Having previously only read serial novellas by this author, I was delighted when she announced a stand-alone novel-length project. This book contains all of the elements that I have come to love this author for, such as satisfying paranormal romance arcs featuring unique and fantastical characters. Draper is still one of the few “reverse harem” authors I have found who incorporates the harem element as a plot point in her stories rather than a titillating excuse for lots of sex. In this particular case, the story would have been satisfying with only the relationship between Blythe and Raina. However, including Hakan and Mizu is entirely relevant to the needs of the story, with the added benefit of highlighting under-represented sexualities (bisexuality and asexuality) in an accepting and loving context.
Initially, I thought that bringing an alternate universe version of “the United States” into this story was unnecessary. However, it allows Draper to fill an influential political role with a character of indigenous descent. The setting also contextualizes how the characters of different ethnicities are in their varying social positions without unnecessary explanation.
By the very concept of the magic system used, this book also comments on gender and social dynamics in a manner that never feels heavy-handed.

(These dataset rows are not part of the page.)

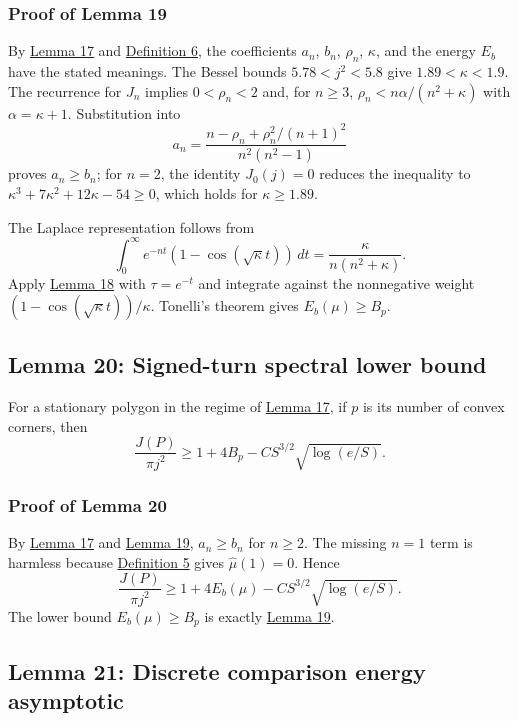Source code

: \documentclass[11pt]{article}
\begin{document}
\subsubsection{Proof of Lemma 19}\label{proof-lem-kernel-comparison}

By \hyperref[lem-spectral-core]{Lemma 17} and
\hyperref[def-positive-kernel]{Definition 6}, the coefficients \(a_n\),
\(b_n\), \(\rho_n\), \(\kappa\), and the energy \(E_b\) have the stated
meanings. The Bessel bounds \(5.78<j^2<5.8\) give \(1.89<\kappa<1.9\).
The recurrence for \(J_n\) implies \(0<\rho_n<2\) and, for \(n\ge3\),
\(\rho_n<n\alpha/(n^2+\kappa)\) with \(\alpha=\kappa+1\). Substitution
into \[
a_n=\frac{n-\rho_n+\rho_n^2/(n+1)^2}{n^2(n^2-1)}
\] proves \(a_n\ge b_n\); for \(n=2\), the identity \(J_0(j)=0\) reduces
the inequality to \(\kappa^3+7\kappa^2+12\kappa-54\ge0\), which holds
for \(\kappa\ge1.89\).

The Laplace representation follows from \[
\int_0^\infty e^{-nt}(1-\cos(\sqrt\kappa t))\,dt=\frac{\kappa}{n(n^2+\kappa)}.
\] Apply \hyperref[lem-toeplitz-positive-atoms]{Lemma 18} with
\(\tau=e^{-t}\) and integrate against the nonnegative weight
\((1-\cos(\sqrt\kappa t))/\kappa\). Tonelli's theorem gives
\(E_b(\mu)\ge B_p\).

\subsection{Lemma 20: Signed-turn spectral lower
bound}\label{lem-signed-turn-lower-bound}

For a stationary polygon in the regime of
\hyperref[lem-spectral-core]{Lemma 17}, if \(p\) is its number of convex
corners, then \[
\frac{J(P)}{\pi j^2}\ge1+4B_p-C S^{3/2}\sqrt{\log(e/S)}.
\]

\subsubsection{Proof of Lemma
20}\label{proof-lem-signed-turn-lower-bound}

By \hyperref[lem-spectral-core]{Lemma 17} and
\hyperref[lem-kernel-comparison]{Lemma 19}, \(a_n\ge b_n\) for
\(n\ge2\). The missing \(n=1\) term is harmless because
\hyperref[def-turn-measure]{Definition 5} gives \(\widehat\mu(1)=0\).
Hence \[
\frac{J(P)}{\pi j^2}\ge 1+4E_b(\mu)-C S^{3/2}\sqrt{\log(e/S)}.
\] The lower bound \(E_b(\mu)\ge B_p\) is exactly
\hyperref[lem-kernel-comparison]{Lemma 19}.

\subsection{Lemma 21: Discrete comparison energy
asymptotic}\label{lem-bp-asymptotic}
\end{document}

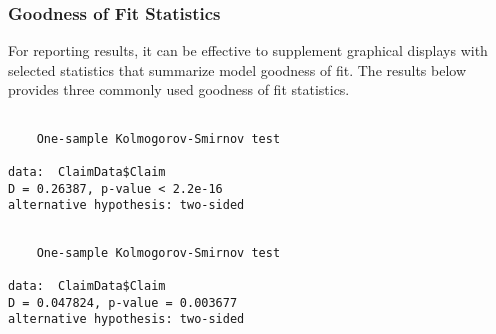 \documentclass[]{book}
\newenvironment{Shaded}{\begin{snugshade}}{\end{snugshade}}
\newcommand{\KeywordTok}[1]{\textcolor[rgb]{0.13,0.29,0.53}{\textbf{#1}}}
\newcommand{\DataTypeTok}[1]{\textcolor[rgb]{0.13,0.29,0.53}{#1}}
\newcommand{\DecValTok}[1]{\textcolor[rgb]{0.00,0.00,0.81}{#1}}
\newcommand{\StringTok}[1]{\textcolor[rgb]{0.31,0.60,0.02}{#1}}
\newcommand{\CommentTok}[1]{\textcolor[rgb]{0.56,0.35,0.01}{\textit{#1}}}
\newcommand{\OperatorTok}[1]{\textcolor[rgb]{0.81,0.36,0.00}{\textbf{#1}}}
\newcommand{\NormalTok}[1]{#1}
\theoremstyle{definition}
\theoremstyle{definition}
\theoremstyle{definition}
\theoremstyle{remark}
\begin{document}
\subsubsection{Goodness of Fit
Statistics}\label{goodness-of-fit-statistics}

For reporting results, it can be effective to supplement graphical
displays with selected statistics that summarize model goodness of fit.
The results below provides three commonly used goodness of fit
statistics.

\begin{Shaded}
\end{Shaded}

\begin{verbatim}

    One-sample Kolmogorov-Smirnov test

data:  ClaimData$Claim
D = 0.26387, p-value < 2.2e-16
alternative hypothesis: two-sided
\end{verbatim}

\begin{Shaded}
\end{Shaded}

\begin{verbatim}

    One-sample Kolmogorov-Smirnov test

data:  ClaimData$Claim
D = 0.047824, p-value = 0.003677
alternative hypothesis: two-sided
\end{verbatim}

\begin{Shaded}
\end{Shaded}
\end{document}
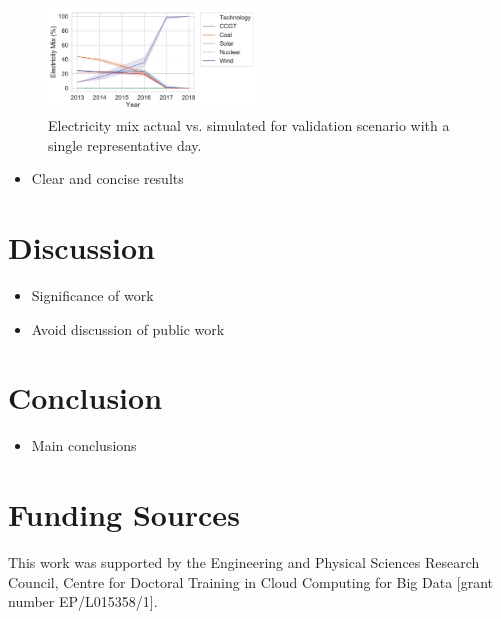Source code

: \documentclass[final,3p,times,twocolumn,numbers]{elsarticle}
\begin{document}
\begin{figure}
\centering
\includegraphics[width=0.49\textwidth]{figures/results/yearly_time_step_scenario.pdf}
\caption{Electricity mix actual vs. simulated for validation scenario with a single representative day.}
\label{fig:single_time_step_results}
\end{figure}











\begin{itemize}
	\item Clear and concise results
\end{itemize}

\section{Discussion}
\label{sec:discussion}

\begin{itemize}
	\item Significance of work
	\item Avoid discussion of public work
\end{itemize}

\section{Conclusion}
\label{sec:conclusion}

\begin{itemize}
	\item Main conclusions
\end{itemize}

\section{Funding Sources}

This work was supported by the Engineering and Physical Sciences Research Council, Centre for Doctoral Training in Cloud Computing for Big Data [grant number EP/L015358/1].
\end{document}
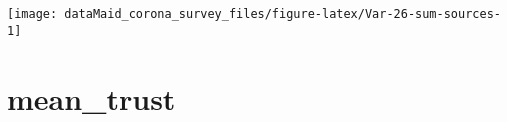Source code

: \documentclass[
]{report}
\begin{document}
\begin{minipage}{0.75 \textwidth}
\end{minipage}
\begin{minipage}{0.25 \textwidth}

\begin{center}\texttt{[image: dataMaid\_corona\_survey\_files/figure-latex/Var-26-sum-sources-1]} \end{center}

\end{minipage}

\noindent\makebox[\linewidth]{\rule{\textwidth}{0.4pt}}

\hypertarget{mean_trust}{%
\section{mean\_trust}\label{mean_trust}}

\begin{minipage}{0.75 \textwidth}


\end{minipage}
\end{document}
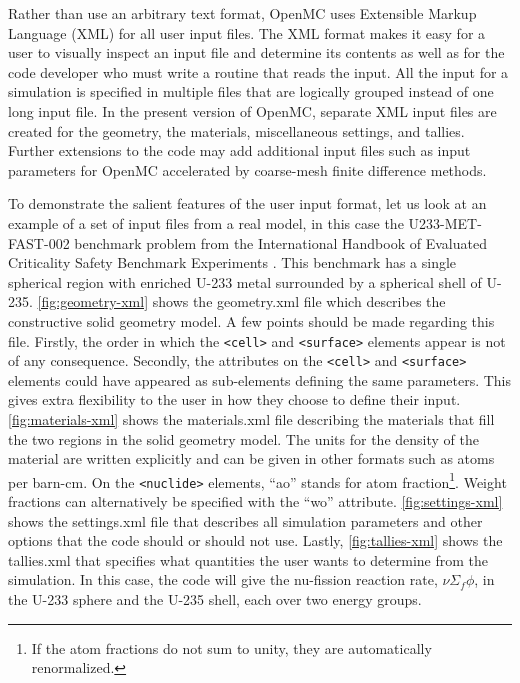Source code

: \documentclass[authoryear,preprint]{elsarticle}
\begin{document}
Rather than use an arbitrary text format, OpenMC uses Extensible Markup Language
(XML) for all user input files. The XML format makes it easy for a user to
visually inspect an input file and determine its contents as well as for the
code developer who must write a routine that reads the input. All the input for
a simulation is specified in multiple files that are logically grouped instead
of one long input file. In the present version of OpenMC, separate XML input
files are created for the geometry, the materials, miscellaneous settings, and
tallies. Further extensions to the code may add additional input files such as
input parameters for OpenMC accelerated by coarse-mesh finite difference
methods.

To demonstrate the salient features of the user input format, let us look at an
example of a set of input files from a real model, in this case the
U233-MET-FAST-002 benchmark problem from the International Handbook of Evaluated
Criticality Safety Benchmark Experiments \citep{icsbep}. This benchmark has a
single spherical region with enriched U-233 metal surrounded by a spherical
shell of U-235. \autoref{fig:geometry-xml} shows the geometry.xml file which
describes the constructive solid geometry model. A few points should be made
regarding this file. Firstly, the order in which the \verb'<cell>' and
\verb'<surface>' elements appear is not of any consequence. Secondly, the
attributes on the \verb'<cell>' and \verb'<surface>' elements could have
appeared as sub-elements defining the same parameters. This gives extra
flexibility to the user in how they choose to define their
input. \autoref{fig:materials-xml} shows the materials.xml file describing the
materials that fill the two regions in the solid geometry model. The units for
the density of the material are written explicitly and can be given in other
formats such as atoms per barn-cm. On the \verb'<nuclide>' elements, ``ao''
stands for atom fraction\footnote{If the atom fractions do not sum to unity,
  they are automatically renormalized.}. Weight fractions can alternatively be
specified with the ``wo'' attribute. \autoref{fig:settings-xml} shows the
settings.xml file that describes all simulation parameters and other options
that the code should or should not use. Lastly, \autoref{fig:tallies-xml} shows
the tallies.xml that specifies what quantities the user wants to determine from
the simulation. In this case, the code will give the nu-fission reaction rate,
$\nu\Sigma_f\phi$, in the U-233 sphere and the U-235 shell, each over two energy
groups.
\end{document}
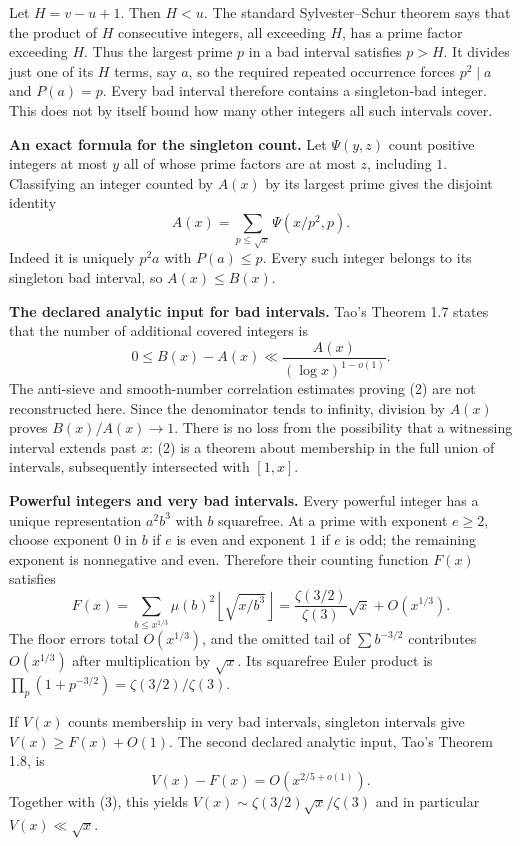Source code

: Let $H=v-u+1$. Then $H<u$. The standard Sylvester--Schur theorem says that the product of $H$ consecutive integers, all exceeding $H$, has a prime factor exceeding $H$. Thus the largest prime $p$ in a bad interval satisfies $p>H$. It divides just one of its $H$ terms, say $a$, so the required repeated occurrence forces $p^2\mid a$ and $P(a)=p$. Every bad interval therefore contains a singleton-bad integer. This does not by itself bound how many other integers all such intervals cover.

\textbf{An exact formula for the singleton count.} Let $\Psi(y,z)$ count positive integers at most $y$ all of whose prime factors are at most $z$, including $1$. Classifying an integer counted by $A(x)$ by its largest prime gives the disjoint identity
\[
A(x)=\sum_{p\leq\sqrt x}\Psi(x/p^2,p).                    \tag{1}
\]
Indeed it is uniquely $p^2a$ with $P(a)\leq p$. Every such integer belongs to its singleton bad interval, so $A(x)\leq B(x)$.

\textbf{The declared analytic input for bad intervals.} Tao's Theorem 1.7 states that the number of additional covered integers is
\[
0\leq B(x)-A(x)\ll\frac{A(x)}{(\log x)^{1-o(1)}}.         \tag{2}
\]
The anti-sieve and smooth-number correlation estimates proving (2) are not reconstructed here. Since the denominator tends to infinity, division by $A(x)$ proves $B(x)/A(x)\to1$. There is no loss from the possibility that a witnessing interval extends past $x$: (2) is a theorem about membership in the full union of intervals, subsequently intersected with $[1,x]$.

\textbf{Powerful integers and very bad intervals.} Every powerful integer has a unique representation $a^2b^3$ with $b$ squarefree. At a prime with exponent $e\geq2$, choose exponent $0$ in $b$ if $e$ is even and exponent $1$ if $e$ is odd; the remaining exponent is nonnegative and even. Therefore their counting function $F(x)$ satisfies
\[
F(x)=\sum_{b\leq x^{1/3}}\mu(b)^2\left\lfloor\sqrt{x/b^3}\right\rfloor
=\frac{\zeta(3/2)}{\zeta(3)}\sqrt x+O(x^{1/3}).           \tag{3}
\]
The floor errors total $O(x^{1/3})$, and the omitted tail of $\sum b^{-3/2}$ contributes $O(x^{1/3})$ after multiplication by $\sqrt x$. Its squarefree Euler product is $\prod_p(1+p^{-3/2})=\zeta(3/2)/\zeta(3)$.

If $V(x)$ counts membership in very bad intervals, singleton intervals give $V(x)\geq F(x)+O(1)$. The second declared analytic input, Tao's Theorem 1.8, is
\[
V(x)-F(x)=O(x^{2/5+o(1)}).
\]
Together with (3), this yields $V(x)\sim\zeta(3/2)\sqrt x/\zeta(3)$ and in particular $V(x)\ll\sqrt x$.

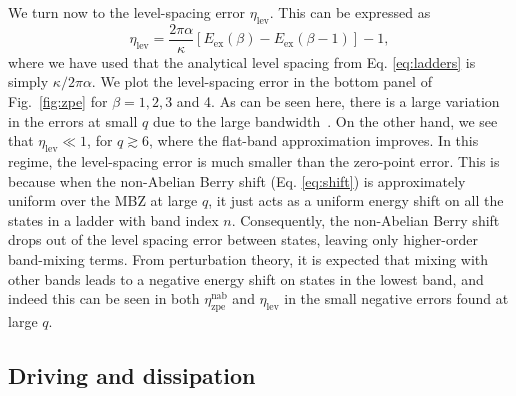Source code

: \documentclass[twocolumn, 10pt, aps, superscriptaddress, floatfix, showpacs, pra, citeautoscript]{revtex4-1}
\begin{document}
We turn now to the level-spacing error $\eta_{\text{lev}}$. This can be expressed as 
\begin{equation}
\eta_{\text{lev}} = \frac{2\pi \alpha}{\kappa} [E_{\text{ex}}(\beta)
- E_{\text{ex}}(\beta - 1)] -1, 
\end{equation}
where we have used that the analytical level spacing from Eq. \ref{eq:ladders} is simply $\kappa / 2\pi \alpha$. 
We plot the level-spacing error in the bottom panel of Fig.~\ref{fig:zpe} for $\beta = 1, 2, 3$ and 4. As can be seen here, there is a large variation in the errors at small $q$ due to the large bandwidth~\cite{ozawa2014momhh}. On the other hand, we see that $\eta_{\text{lev}} \ll 1$, for $q \gtrsim 6$, where the flat-band approximation improves. In this regime, the level-spacing error is much smaller than the zero-point error. This is because when the non-Abelian Berry shift (Eq. \ref{eq:shift}) is approximately uniform over the MBZ at large $q$, it just acts as a uniform energy shift on all the states in a  ladder with band index $n$. Consequently, the non-Abelian Berry shift drops out of the level spacing error between states, leaving only higher-order band-mixing terms. From perturbation theory, it is expected that mixing with other bands leads to a negative energy shift on states in the lowest band, and indeed this can be seen in both $\eta_{\text{zpe}}^{\text{nab}}$ and $\eta_{\text{lev}}$ in the small negative errors found at large $q$. 

\subsection{Driving and dissipation}\label{sec:driven-dissipation}
\end{document}
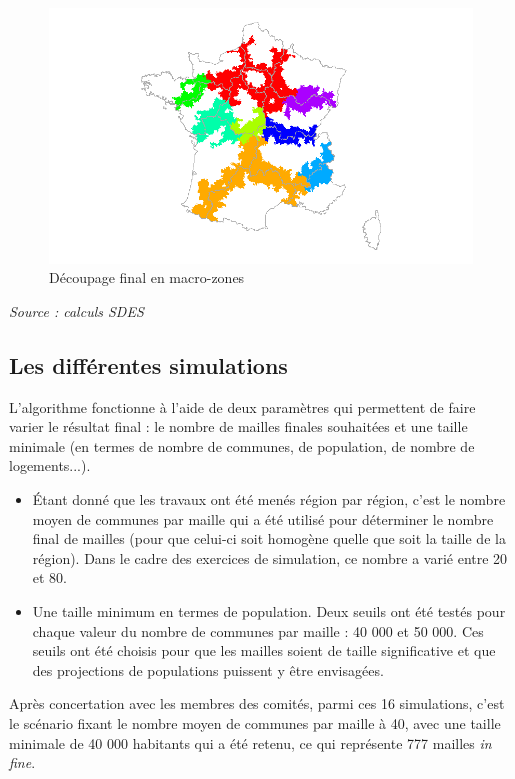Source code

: \documentclass[12pt, a4paper]{article}
\begin{document}
\begin{figure}[H]
\caption{Découpage final en macro-zones}
\begin{center}
\includegraphics[scale=.7]{img/Decoupage.png}
\end{center}
\end{figure}
\emph{Source : calculs SDES}

\subsection{Les différentes simulations}

L'algorithme fonctionne à l'aide de deux paramètres qui permettent de faire varier le résultat final : le nombre de mailles finales souhaitées et une taille minimale (en termes de nombre de communes, de population, de nombre de logements...). 
\begin{itemize}
\item \'Etant donné que les travaux ont été menés région par région, c'est le nombre moyen de communes par maille qui a été utilisé pour déterminer le nombre final de mailles (pour que celui-ci soit homogène quelle que soit la taille de la région). Dans le cadre des exercices de simulation, ce nombre a varié entre 20 et 80.
\item Une taille minimum en termes de population. Deux seuils ont été testés pour chaque valeur du nombre de communes par maille : 40 000 et 50 000. Ces seuils ont été choisis pour que les mailles soient de taille significative et que des projections de populations puissent y être envisagées.
\end{itemize}

Après concertation avec les membres des comités, parmi ces 16 simulations, c'est le scénario fixant le nombre moyen de communes par maille à 40, avec une taille minimale de 40 000 habitants qui a été retenu, ce qui représente 777 mailles \emph{in fine}.
\end{document}
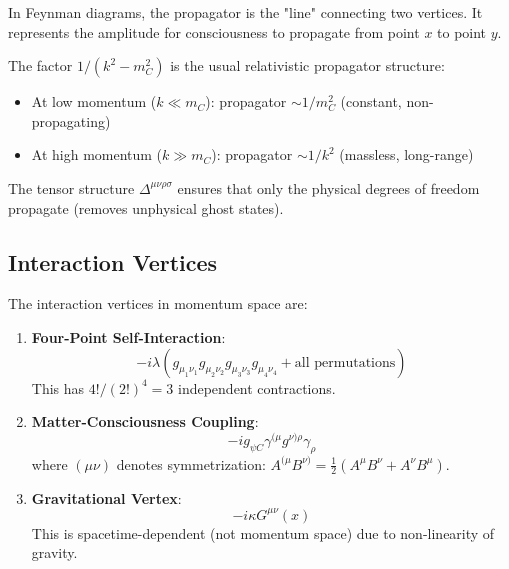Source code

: \begin{intuitive}
In Feynman diagrams, the propagator is the "line" connecting two vertices. It represents the amplitude for consciousness to propagate from point $x$ to point $y$.

The factor $1/(k^2 - m_C^2)$ is the usual relativistic propagator structure:
\begin{itemize}
\item At low momentum ($k \ll m_C$): propagator $\sim 1/m_C^2$ (constant, non-propagating)
\item At high momentum ($k \gg m_C$): propagator $\sim 1/k^2$ (massless, long-range)
\end{itemize}

The tensor structure $\Delta^{\mu\nu\rho\sigma}$ ensures that only the physical degrees of freedom propagate (removes unphysical ghost states).
\end{intuitive}

\subsection{Interaction Vertices}

\begin{thm}\label{thm:feynman-rules}
The interaction vertices in momentum space are:

\begin{enumerate}
\item \textbf{Four-Point Self-Interaction}:
\begin{equation}
-i\lambda (g_{\mu_1\nu_1}g_{\mu_2\nu_2}g_{\mu_3\nu_3}g_{\mu_4\nu_4} + \text{all permutations})
\end{equation}
This has $4!/(2!)^4 = 3$ independent contractions.

\item \textbf{Matter-Consciousness Coupling}:
\begin{equation}
-ig_{\psi C}\gamma^{(\mu}g^{\nu)\rho}\gamma_\rho
\end{equation}
where $(\mu \nu)$ denotes symmetrization: $A^{(\mu}B^{\nu)} = \frac{1}{2}(A^\mu B^\nu + A^\nu B^\mu)$.

\item \textbf{Gravitational Vertex}:
\begin{equation}
-i\kappa G^{\mu\nu}(x)
\end{equation}
This is spacetime-dependent (not momentum space) due to non-linearity of gravity.
\end{enumerate}
\end{thm}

Raina’s desire to change the status quo does not put her on any sort of pedestal; instead, she is down-to-earth enough that her actions in support of her beliefs come off as sensible rather than revolutionary.
I would happily revisit these characters or this world in the future. They all captured my heart, and the book’s conclusion introduced plenty of changes to the world—the possibility for conflict means a sequel would be relevant rather than self-indulgent.
So, why 4 stars? The text desperately needed a final pass by a copy editor or proofreader before publication. The story is excellent and engaging enough that I never felt the urge to put it down when I stumbled across errors, but I cringed every time.